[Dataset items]

****************************************

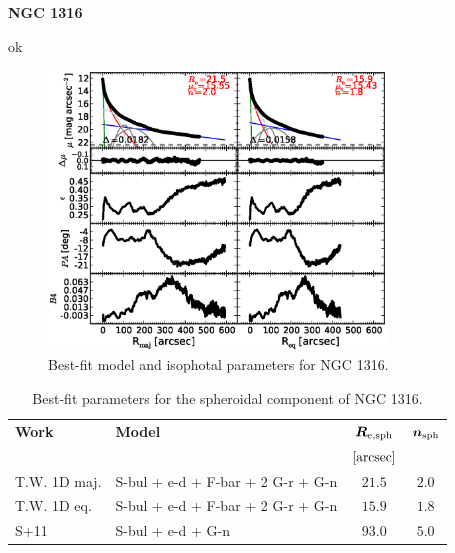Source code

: \documentclass[preprint2]{emulateapj}
\newcommand{\fitfigurewidth}{0.8\textwidth}
\begin{document}
  \clearpage\newpage\noindent
  {\bf NGC 1316 \\}

  ok

  \begin{figure}[h]
  \begin{center}
  \includegraphics[width=\fitfigurewidth]{images/n1316_1Dfit.eps}
  \caption{Best-fit model and isophotal parameters for NGC 1316.}
  \end{center}
  \end{figure}

  \begin{table}[h]
  \small
  \caption{Best-fit parameters for the spheroidal component of NGC 1316.}
  \begin{center}
  \begin{tabular}{llcc}
  \hline
  {\bf Work} & {\bf Model}   & $\bm R_{\rm e,sph}$    & $\bm n_{\rm sph}$ \\
    &  &  $[\rm arcsec]$ & \\
  \hline
  T.W. 1D maj. & S-bul + e-d + F-bar + 2 G-r + G-n & $21.5$  &  $2.0$ \\
  T.W. 1D eq.  & S-bul + e-d + F-bar + 2 G-r + G-n & $15.9$  &  $1.8$ \\
  \hline
  S+11      & S-bul + e-d + G-n & $93.0$  &  $5.0$ \\
  \hline
  \end{tabular}
  \end{center}
  \label{tab:n1316}
  \end{table}
\end{document}
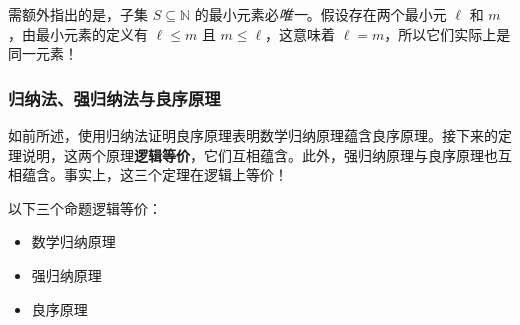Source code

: 需额外指出的是，子集 $S \subseteq \mathbb{N}$ 的最小元素必\emph{唯一}。假设存在两个最小元 $\ell$ 和 $m$，由最小元素的定义有 $\ell \le m$ 且 $m \le \ell$，这意味着 $\ell = m$，所以它们实际上是同一元素！

\subsubsection*{归纳法、强归纳法与良序原理}

如前所述，使用归纳法证明良序原理表明数学归纳原理蕴含良序原理。接下来的定理说明，这两个原理\textbf{逻辑等价}，它们互相蕴含。此外，强归纳原理与良序原理也互相蕴含。事实上，这三个定理在逻辑上等价！

\begin{theorem}
    以下三个命题逻辑等价：
    \begin{itemize}
        \item 数学归纳原理
        \item 强归纳原理
        \item 良序原理
    \end{itemize}
\end{theorem}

****************************************

## TASK
Would you set down the entries exactly as given, minus their pictures?

## ANSWER BOX
Source code

: \documentclass[preprint2]{emulateapj}
\newcommand{\fitfigurewidth}{0.8\textwidth}
\begin{document}
  \clearpage\newpage\noindent
  {\bf NGC 1316 \\}

  ok

  \begin{figure}[h]
  \begin{center}
  \includegraphics[width=\fitfigurewidth]{images/n1316_1Dfit.eps}
  \caption{Best-fit model and isophotal parameters for NGC 1316.}
  \end{center}
  \end{figure}

  \begin{table}[h]
  \small
  \caption{Best-fit parameters for the spheroidal component of NGC 1316.}
  \begin{center}
  \begin{tabular}{llcc}
  \hline
  {\bf Work} & {\bf Model}   & $\bm R_{\rm e,sph}$    & $\bm n_{\rm sph}$ \\
    &  &  $[\rm arcsec]$ & \\
  \hline
  T.W. 1D maj. & S-bul + e-d + F-bar + 2 G-r + G-n & $21.5$  &  $2.0$ \\
  T.W. 1D eq.  & S-bul + e-d + F-bar + 2 G-r + G-n & $15.9$  &  $1.8$ \\
  \hline
  S+11      & S-bul + e-d + G-n & $93.0$  &  $5.0$ \\
  \hline
  \end{tabular}
  \end{center}
  \label{tab:n1316}
  \end{table}
\end{document}
Source code

: 需额外指出的是，子集 $S \subseteq \mathbb{N}$ 的最小元素必\emph{唯一}。假设存在两个最小元 $\ell$ 和 $m$，由最小元素的定义有 $\ell \le m$ 且 $m \le \ell$，这意味着 $\ell = m$，所以它们实际上是同一元素！

\subsubsection*{归纳法、强归纳法与良序原理}

如前所述，使用归纳法证明良序原理表明数学归纳原理蕴含良序原理。接下来的定理说明，这两个原理\textbf{逻辑等价}，它们互相蕴含。此外，强归纳原理与良序原理也互相蕴含。事实上，这三个定理在逻辑上等价！

\begin{theorem}
    以下三个命题逻辑等价：
    \begin{itemize}
        \item 数学归纳原理
        \item 强归纳原理
        \item 良序原理
    \end{itemize}
\end{theorem}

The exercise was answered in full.